The liberal Oregon Center for Public Policy (OCPP), in its never-ending quest to soak the well-off, is advocating a big change in how capital gains are taxed.
The problem is the idea is misguided, unworkable and would hit Oregon’s middle class as well.
And if If you think the federal tax code is complex and labyrinthine now, you ain’t seen nothin yet if mark-to-market is put in place.
In the name of addressing income inequality, OCPP is proposing that capital gains on assets be paid annually rather than when the assets are sold, as under current law. In other words, if the value of your assets such as stocks, bonds, real estate, a business, or even a work of art. goes up, you would owe taxes on the increase, even if you didn’t sell anything. The proposed approach is called “mark-to-market”.
“Oregon currently has several tax breaks favoring capital gains income that collectively cost the state more than $1 billion per budget period,” the OCPP says in a just posted issue brief. “Lawmakers should reject any proposal to further cut taxes on capital gains income and reign in tax breaks that benefit capital gains income.”
The current system “allows the wealthy to amass vast fortunes,” OCPP argues. “Because such assets are highly concentrated in the hands of the rich, the income produced by the sale of those assets flow to the top,” the issue brief says.
One major problem with the mark-to-market proposal is that, despite OCPP’s attempt to position it as a tax-the-rich idea, it would affect all investors.
OCPP’s proposal would also be a nightmare to implement, particularly because it would require taxpayers to value assets annually.
Changes in stock prices of publicly traded companies are usually easy to determine. Figuring the changing value of many other assets can be a lot tougher.

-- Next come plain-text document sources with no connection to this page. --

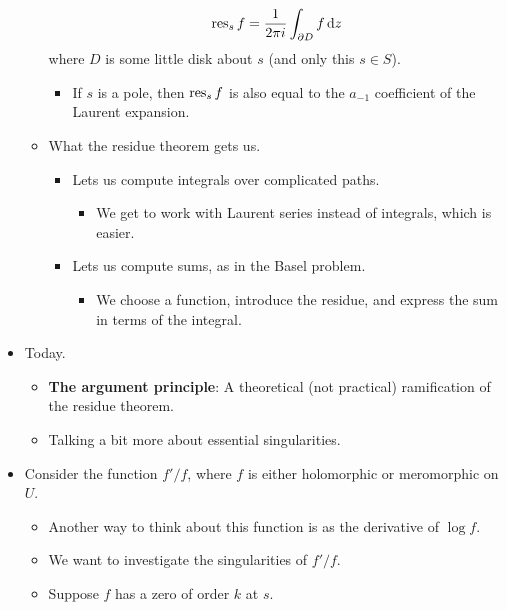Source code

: \documentclass[../notes.tex]{subfiles}
\begin{document}
\begin{itemize}
\begin{itemize}
        \begin{equation*}
            \operatorname{res}_sf = \frac{1}{2\pi i}\int_{\partial D}f\dd{z}
        \end{equation*}
        where $D$ is some little disk about $s$ (and only this $s\in S$).
        \begin{itemize}
            \item If $s$ is a pole, then $\operatorname{res}_sf$ is also equal to the $a_{-1}$ coefficient of the Laurent expansion.
        \end{itemize}
        \item What the residue theorem gets us.
        \begin{itemize}
            \item Lets us compute integrals over complicated paths.
            \begin{itemize}
                \item We get to work with Laurent series instead of integrals, which is easier.
            \end{itemize}
            \item Lets us compute sums, as in the Basel problem.
            \begin{itemize}
                \item We choose a function, introduce the residue, and express the sum in terms of the integral.
            \end{itemize}
        \end{itemize}
    \end{itemize}
    \item Today.
    \begin{itemize}
        \item \textbf{The argument principle}: A theoretical (not practical) ramification of the residue theorem.
        \item Talking a bit more about essential singularities.
    \end{itemize}
    \item Consider the function $f'/f$, where $f$ is either holomorphic or meromorphic on $U$.
    \begin{itemize}
        \item Another way to think about this function is as the derivative of $\log f$.
        \item We want to investigate the singularities of $f'/f$.
        \item Suppose $f$ has a zero of order $k$ at $s$.
        \begin{itemize}

\end{itemize}
\end{itemize}
\end{itemize}
\end{document}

“Ownership of private businesses, artwork…and other luxuries, among other assets, are difficult to appraise,” according to the National Taxpayers Union Foundation. “These assets may have limited markets for them, or no markets at all, making valuation a guessing game. In such a scenario, naturally the incentive for a taxpayer will be to minimize the value of such assets while the incentive for revenue officials will be to maximize the value, setting up a highly-adversarial relationship that could lead to administrative difficulties from lack of independently-verifiable comparisons.”
OCPP’s proposal could also artificially drive down market prices. Savvy stock market investors, knowing their taxes will be impacted by their portfolio’s value at the end of each year, will be inclined to sell assets, driving down stock prices to minimize tax liability.
In an October 28, 2021 paper, the Congressional Research Service said another concern about mark-to-market is liquidity. Some high-income individuals may have no problem coming up with the necessary cash. Others, particularly middle-income taxpayers, might have a hard time doing so.
As S-Corporation Association of America put it, “…unrealized gains are not income. You can’t spend them. If you could, they’d be realized gains. And while the (Washington) Post and other observers are fond of talking up the ability of billionaires to borrow, most S corporation owners don’t have unlimited borrowing capacity. Depending on how leveraged their business is, they might have no capacity at all.”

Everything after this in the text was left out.